§ Exercise directions
Take each line below that has "root" and copy it.

▶

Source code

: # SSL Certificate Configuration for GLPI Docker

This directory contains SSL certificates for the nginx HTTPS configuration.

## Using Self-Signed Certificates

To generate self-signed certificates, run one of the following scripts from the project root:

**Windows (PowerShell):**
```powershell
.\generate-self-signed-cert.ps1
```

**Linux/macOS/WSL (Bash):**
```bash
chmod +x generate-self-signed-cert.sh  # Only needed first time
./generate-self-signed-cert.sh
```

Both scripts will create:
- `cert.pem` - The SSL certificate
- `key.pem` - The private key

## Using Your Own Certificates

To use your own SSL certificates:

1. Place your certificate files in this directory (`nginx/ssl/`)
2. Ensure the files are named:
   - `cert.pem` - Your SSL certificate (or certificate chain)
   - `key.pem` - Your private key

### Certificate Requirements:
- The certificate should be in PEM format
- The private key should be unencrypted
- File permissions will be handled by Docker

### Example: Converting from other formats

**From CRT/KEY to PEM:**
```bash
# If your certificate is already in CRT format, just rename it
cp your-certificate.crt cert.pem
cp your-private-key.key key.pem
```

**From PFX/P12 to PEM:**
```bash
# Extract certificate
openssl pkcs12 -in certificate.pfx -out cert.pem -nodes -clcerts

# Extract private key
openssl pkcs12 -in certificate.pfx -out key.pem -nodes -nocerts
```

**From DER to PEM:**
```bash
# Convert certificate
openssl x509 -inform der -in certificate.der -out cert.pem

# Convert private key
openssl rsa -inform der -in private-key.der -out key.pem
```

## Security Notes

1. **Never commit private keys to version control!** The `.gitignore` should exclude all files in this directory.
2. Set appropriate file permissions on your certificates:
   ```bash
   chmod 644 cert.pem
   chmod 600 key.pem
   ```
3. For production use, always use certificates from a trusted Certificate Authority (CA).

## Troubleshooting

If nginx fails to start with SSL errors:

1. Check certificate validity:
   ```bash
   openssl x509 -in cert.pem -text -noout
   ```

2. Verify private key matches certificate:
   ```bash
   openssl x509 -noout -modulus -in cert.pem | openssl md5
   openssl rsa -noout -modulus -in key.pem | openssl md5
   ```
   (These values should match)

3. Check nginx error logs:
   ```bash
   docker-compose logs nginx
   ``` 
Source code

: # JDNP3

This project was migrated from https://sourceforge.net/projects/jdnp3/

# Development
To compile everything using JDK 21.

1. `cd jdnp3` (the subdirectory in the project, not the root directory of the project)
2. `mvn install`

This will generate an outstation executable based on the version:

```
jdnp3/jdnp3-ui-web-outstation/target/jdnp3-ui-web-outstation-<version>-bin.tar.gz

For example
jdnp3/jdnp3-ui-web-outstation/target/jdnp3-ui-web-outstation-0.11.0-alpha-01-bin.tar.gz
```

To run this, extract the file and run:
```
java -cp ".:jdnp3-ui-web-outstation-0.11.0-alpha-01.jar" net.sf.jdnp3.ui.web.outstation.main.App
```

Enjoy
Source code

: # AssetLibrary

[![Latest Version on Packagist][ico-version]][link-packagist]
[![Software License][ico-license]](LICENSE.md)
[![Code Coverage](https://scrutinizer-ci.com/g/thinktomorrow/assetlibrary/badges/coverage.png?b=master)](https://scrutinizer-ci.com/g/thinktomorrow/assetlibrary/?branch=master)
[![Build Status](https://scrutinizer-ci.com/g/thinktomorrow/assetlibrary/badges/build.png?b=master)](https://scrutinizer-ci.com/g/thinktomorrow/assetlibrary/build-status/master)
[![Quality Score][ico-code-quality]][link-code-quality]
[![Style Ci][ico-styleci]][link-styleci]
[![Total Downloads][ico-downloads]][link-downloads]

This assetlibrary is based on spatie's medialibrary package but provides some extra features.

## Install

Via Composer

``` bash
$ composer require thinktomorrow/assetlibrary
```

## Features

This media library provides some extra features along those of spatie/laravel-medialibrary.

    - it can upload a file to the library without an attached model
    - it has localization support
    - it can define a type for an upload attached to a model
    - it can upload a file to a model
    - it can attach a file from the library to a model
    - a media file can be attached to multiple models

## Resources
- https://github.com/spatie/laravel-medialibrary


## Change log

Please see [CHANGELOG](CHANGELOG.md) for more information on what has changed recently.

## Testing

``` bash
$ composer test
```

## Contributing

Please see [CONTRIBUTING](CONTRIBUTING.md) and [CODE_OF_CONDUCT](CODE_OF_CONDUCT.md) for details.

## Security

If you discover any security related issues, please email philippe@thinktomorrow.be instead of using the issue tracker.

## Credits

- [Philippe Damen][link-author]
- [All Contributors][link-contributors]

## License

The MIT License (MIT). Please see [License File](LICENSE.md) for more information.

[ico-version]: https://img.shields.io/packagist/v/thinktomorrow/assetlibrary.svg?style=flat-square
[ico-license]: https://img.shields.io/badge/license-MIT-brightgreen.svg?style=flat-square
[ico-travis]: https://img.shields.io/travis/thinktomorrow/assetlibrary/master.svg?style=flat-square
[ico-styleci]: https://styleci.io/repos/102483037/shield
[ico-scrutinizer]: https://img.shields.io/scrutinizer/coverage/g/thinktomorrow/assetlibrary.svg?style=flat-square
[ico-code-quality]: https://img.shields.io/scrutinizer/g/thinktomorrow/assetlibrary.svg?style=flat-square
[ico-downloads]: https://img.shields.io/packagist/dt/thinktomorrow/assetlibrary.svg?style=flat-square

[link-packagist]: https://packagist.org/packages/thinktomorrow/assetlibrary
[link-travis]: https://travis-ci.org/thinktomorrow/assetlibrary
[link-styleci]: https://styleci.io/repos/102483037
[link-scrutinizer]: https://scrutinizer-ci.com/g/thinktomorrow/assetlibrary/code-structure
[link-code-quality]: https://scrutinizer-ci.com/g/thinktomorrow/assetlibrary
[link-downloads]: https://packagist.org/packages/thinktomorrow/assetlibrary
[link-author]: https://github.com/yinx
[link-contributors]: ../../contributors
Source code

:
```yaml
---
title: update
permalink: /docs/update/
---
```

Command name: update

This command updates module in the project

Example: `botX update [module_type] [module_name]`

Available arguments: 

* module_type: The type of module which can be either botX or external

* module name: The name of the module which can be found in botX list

◀

§ Task solution
To generate self-signed certificates, run one of the following scripts from the project root:
1. `cd jdnp3` (the subdirectory in the project, not the root directory of the project)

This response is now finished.